If exim rejects your email for any reason it puts a record into /var/log/exim/rejectlog. If there are no records there then Amazon isn't even connecting.

Not sure how to proceed from here.

I couldn't begin to tell you . Only Amazon can tell you what's in their logs. Note that many of us get our emails from Amazon without a problem.

I've contacted amazon, but haven't heard anything back.

I'm presuming you've given them your gmail address for writing back? Otherwise they may be trying to reach you.

Jeff

 

[Ravendas]

I'm presuming you've given them your gmail address for writing back? Otherwise they may be trying to reach you.

Well, I did forget to send the amazon request through my gmail account, so that could explain the lack of response. I've resent with my gmail account.

as their IP#s for sending email.
And you need to put all of them into whitelist_hosts.

I've added the hosts you mentioned to the ones in the file. Didn't seem to make a difference.

I'm presuming this means you've read the README. If not, please read it to make sure you've done everything, including restarting exim.

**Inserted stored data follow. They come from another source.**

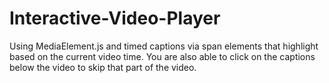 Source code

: # Interactive-Video-Player
Using MediaElement.js and timed captions via span elements that highlight based on the current video time. You are also able to click on the captions below the video to skip that part of the video.
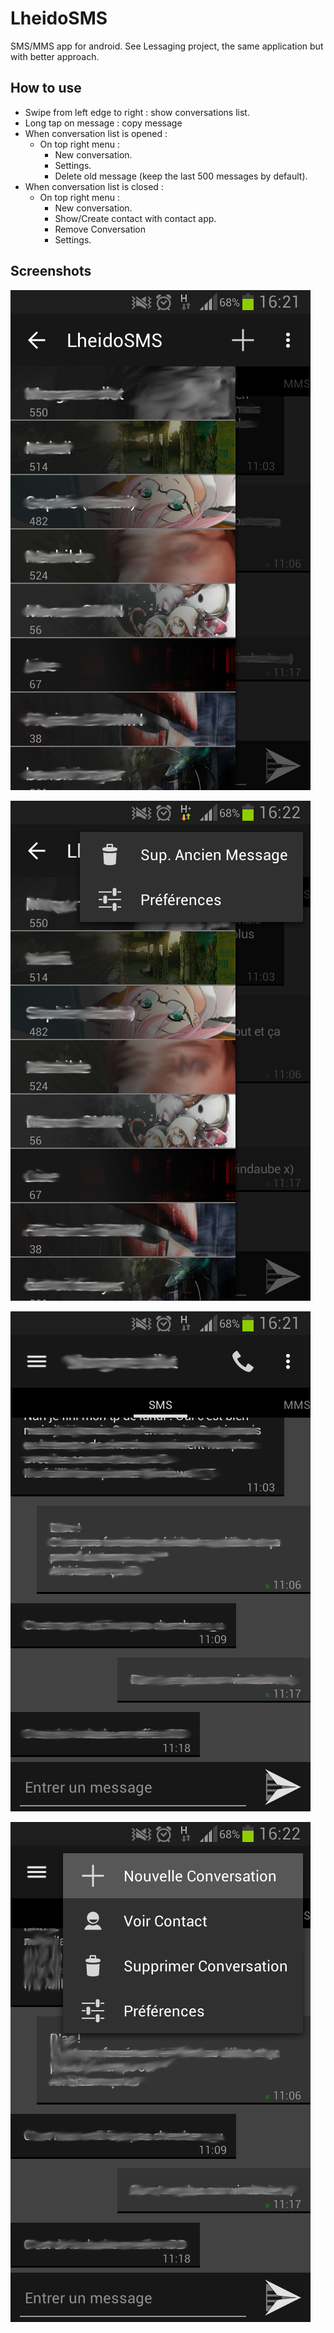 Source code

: LheidoSMS
=========

SMS/MMS app for android. See Lessaging project, the same application but with better approach.

How to use
----------
 - Swipe from left edge to right : show conversations list.
 - Long tap on message : copy message
 - When conversation list is opened :
    - On top right menu :
        - New conversation.
        - Settings.
        - Delete old message (keep the last 500 messages by default).
 - When conversation list is closed :
    - On top right menu :
        - New conversation.
        - Show/Create contact with contact app.
        - Remove Conversation
        - Settings.

Screenshots
-----------
![alt text](/screenshots/list_conversations.png?raw=true "conversation list")

![alt text](/screenshots/list_conversations_options.png?raw=true "conversation")

![alt text](/screenshots/conversation.png?raw=true "conversation")

![alt text](/screenshots/conversation_options.png?raw=true "conversation")


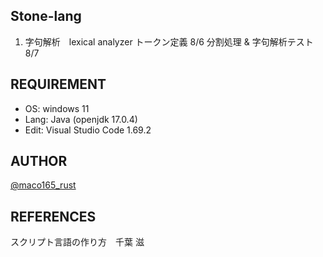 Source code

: ## Stone-lang
1. 字句解析　lexical analyzer
    トークン定義 8/6
    分割処理 & 字句解析テスト　8/7


## REQUIREMENT
* OS: windows 11
* Lang: Java (openjdk 17.0.4)
* Edit: Visual Studio Code 1.69.2

## AUTHOR
[@maco165_rust](https://mobile.twitter.com/maco165_rust)

## REFERENCES
スクリプト言語の作り方　千葉 滋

Yes, read the readme, followed directions, restarted exim, went through twice more to make sure I didn't miss anything. The fact I'm getting email from other places just fine leads me to believe there's nothing wrong with the setup.

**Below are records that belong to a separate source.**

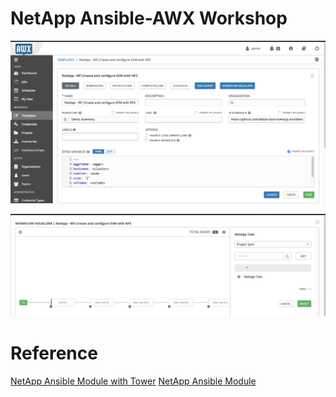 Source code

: # NetApp Ansible-AWX Workshop

![Screenshot1](https://raw.githubusercontent.com/fabian-born/NetApp-AnsibleAWX-Workshop/master/Screenshot1.png "Screenshot1")

![Screenshot2](https://raw.githubusercontent.com/fabian-born/NetApp-AnsibleAWX-Workshop/master/Screenshot2.png "Screenshot2")

# Reference
[NetApp Ansible Module with Tower](https://netapp.io/2020/01/07/getting-started-using-tower-with-awx/)
[NetApp Ansible Module](https://docs.ansible.com/ansible/latest/collections/netapp/ontap/index.html)
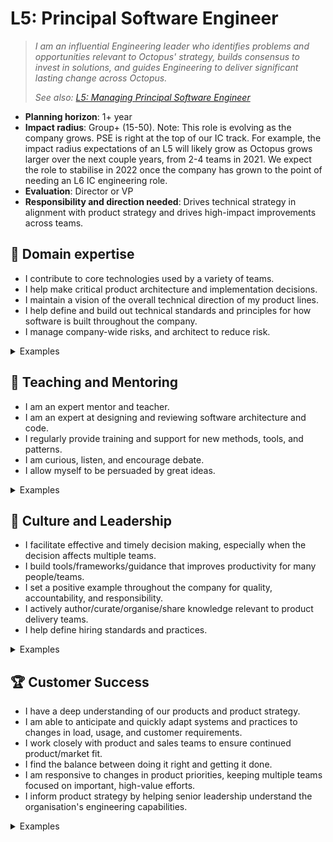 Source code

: # L5: Principal Software Engineer

> _I am an influential Engineering leader who identifies problems and opportunities relevant to Octopus' strategy, builds consensus to invest in solutions, and guides Engineering to deliver significant lasting change across Octopus._
>
> _See also: [L5: Managing Principal Software Engineer](L5-Managing-Principal-Software-Engineer.md)_

- **Planning horizon**: 1+ year
- **Impact radius**: Group+ (15-50). Note: This role is evolving as the company grows. PSE is right at the top of our IC track. For example, the impact radius expectations of an L5 will likely grow as Octopus grows larger over the next couple years, from 2-4 teams in 2021. We expect the role to stabilise in 2022 once the company has grown to the point of needing an L6 IC engineering role.
- **Evaluation**: Director or VP
- **Responsibility and direction needed**: Drives technical strategy in alignment with product strategy and drives high-impact improvements across teams.

## 🦉 Domain expertise

- I contribute to core technologies used by a variety of teams.
- I help make critical product architecture and implementation decisions.
- I maintain a vision of the overall technical direction of my product lines.
- I help define and build out technical standards and principles for how software is built throughout the company.
- I manage company-wide risks, and architect to reduce risk.

<details>
<summary>Examples</summary>

- I successfully completed complex tasks spanning multiple domains and teams with high impact. 
- I helped a team reduce complexity through sound architectural thinking.
- I identified a problem that was timely, important, and impactful, and worked closely with product, engineering, and executive stakeholders to articulate and refine a solution.
- I handled multiple conflicting priorities and sequenced work resulting in the best collective outcome.

</details>

## 🌱 Teaching and Mentoring

- I am an expert mentor and teacher.
- I am an expert at designing and reviewing software architecture and code.
- I regularly provide training and support for new methods, tools, and patterns.
- I am curious, listen, and encourage debate.
- I allow myself to be persuaded by great ideas.

<details>
<summary>Examples</summary>

- I was consistently in demand for design and code review.
- I was recognized by engineers in multiple teams as an expert mentor and teacher.
- I helped a team make a course correction based on new information or ideas.

</details>

## 🧭 Culture and Leadership

- I facilitate effective and timely decision making, especially when the decision affects multiple teams.
- I build tools/frameworks/guidance that improves productivity for many people/teams.
- I set a positive example throughout the company for quality, accountability, and responsibility.
- I actively author/curate/organise/share knowledge relevant to product delivery teams.
- I help define hiring standards and practices.

<details>
<summary>Examples</summary>

- I drove an entire multiteam program from inception through to shipping code, without regular technical oversight.
- I collaborated with other senior leaders to ensure I was aware of all major initiatives at Octopus and could account for them in my own initiatives.
- I identified a significant problem/opportunity and created a lasting best-fit solution that aligned with our strategy.
- Instead of simply patching or extending an existing solution that was not fit for purpose anymore, my contribution opened up a whole new area of strategic possibility.

</details>

## 🏆 Customer Success

- I have a deep understanding of our products and product strategy.
- I am able to anticipate and quickly adapt systems and practices to changes in load, usage, and customer requirements.
- I work closely with product and sales teams to ensure continued product/market fit.
- I find the balance between doing it right and getting it done.
- I am responsive to changes in product priorities, keeping multiple teams focused on important, high-value efforts.
- I inform product strategy by helping senior leadership understand the organisation's engineering capabilities.

<details>
<summary>Examples</summary>

- I helped a team pivot effectively in response to a direction change.
- I helped a team find a faster path to market.
- I identified a risk where multiple teams would make life harder for each other, got them aligned, and accelerated their deliveries.
- I contributed to the Octopus blog, explaining a lesson we learned as a way to reinforce the learning and to attract customers and potential future employees.
- I identified a risk to our product strategy and influenced a change to mitigate that risk.
- I built an influential case to change direction/priority with a focus on promoting customer success.

</details>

If exim rejects your email for any reason it puts a record into /var/log/exim/rejectlog. If there are no records there then Amazon isn't even connecting.

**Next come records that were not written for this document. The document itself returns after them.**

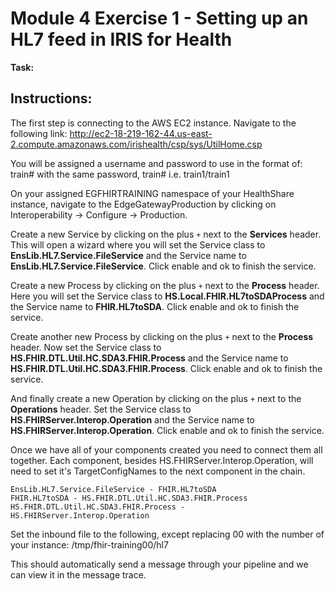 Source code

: # Module 4 Exercise 1 - Setting up an HL7 feed in IRIS for Health


**Task:** 

## Instructions:

The first step is connecting to the AWS EC2 instance. Navigate to the following link: http://ec2-18-219-162-44.us-east-2.compute.amazonaws.com/irishealth/csp/sys/UtilHome.csp


You will be assigned a username and password to use in the format of: train# with the same password, train#
i.e. train1/train1


On your assigned EGFHIRTRAINING namespace of your HealthShare instance, navigate to the EdgeGatewayProduction by clicking on Interoperability -> Configure -> Production. 

Create a new Service by clicking on the plus `+` next to the **Services** header. This will open a wizard where you will set the Service class to **EnsLib.HL7.Service.FileService** and the Service name to **EnsLib.HL7.Service.FileService**. Click enable and ok to finish the service. 

Create a new Process by clicking on the plus `+` next to the **Process** header. Here you will set the Service class to **HS.Local.FHIR.HL7toSDAProcess** and the Service name to **FHIR.HL7toSDA**. Click enable and ok to finish the service. 

Create another new Process by clicking on the plus `+` next to the **Process** header. Now set the Service class to **HS.FHIR.DTL.Util.HC.SDA3.FHIR.Process** and the Service name to **HS.FHIR.DTL.Util.HC.SDA3.FHIR.Process**. Click enable and ok to finish the service.

And finally create a new Operation by clicking on the plus `+` next to the **Operations** header. Set the Service class to **HS.FHIRServer.Interop.Operation** and the Service name to **HS.FHIRServer.Interop.Operation**. Click enable and ok to finish the service. 


Once we have all of your components created you need to connect them all together. Each component, besides HS.FHIRServer.Interop.Operation, will need to set it's TargetConfigNames to the next component in the chain.

    EnsLib.HL7.Service.FileService - FHIR.HL7toSDA
    FHIR.HL7toSDA - HS.FHIR.DTL.Util.HC.SDA3.FHIR.Process
    HS.FHIR.DTL.Util.HC.SDA3.FHIR.Process - HS.FHIRServer.Interop.Operation


Set the inbound file to the following, except replacing 00 with the number of your instance:
/tmp/fhir-training00/hl7


This should automatically send a message through your pipeline and we can view it in the message trace.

The only thing in the rejectlog from amazon is this:

2006-04-09 20:09:18 H=c-68-44-2-91.hsd1.nj.comcast.net (amazon.com.br) [68.44.2.91] F=<[email protected]> rejected RCPT <burns@*******.com>: Email blocked by CBL - to unblock see [url]http://www.**********com/blocked.html[/url]

and it's definatly a spam, as that user doesn't exist. There is another older message like this:

rejectlog.1:2006-04-06 05:19:25 H=e105116.upc-e.chello.nl [213.93.105.116] F=<[email protected]> rejected RCPT <curren@*********.com>:

which is also a bad user. Nothing in reject that looks remotely legit.

Just to throw gas on the fire, I signed up for a google group (one customer mentioned problems with google groups). I can receive the welcome email, the account verification email and even the "we've had problems delivering email" email, but not any actual email from the group. Weird huh?

 

[Ravendas]

I got the fail from google:

PERM_FAILURE: SMTP Error (state 8): 553 Requested action not taken: mailbox name not allowed

Does that mean the account doesn't exist?

 

[nobaloney]

[Does that mean the account doesn't exist?

Was that an error returning an email you sent? It appears the email name doesn't exist.

We started about a week ago to not get emails from Yahoo groups. I have no idea why. Like you, we can get other mail from Yahoo, but not mail from the group we're subscribed to. It doesn't even appear to hit the server.

I don't believe it's a DA-specific issue.

And of course Yahoo doesn't care enough to reply even though I've written them from an address not on the server.

Jeff

 

[Ravendas]

It was the bounce email that googlegroups received back. You can log into your account and see the email that got bounced. Unfortunately, the headers give no indication that it attempted to contact my mail server, and of course there's no record of anything in my logs. This is really frustrating. So far, the only thing Amazon can come up with is use my gmail account, which is not a good solution.

Thanks for your help though!

I'll post back if I ever figure this out.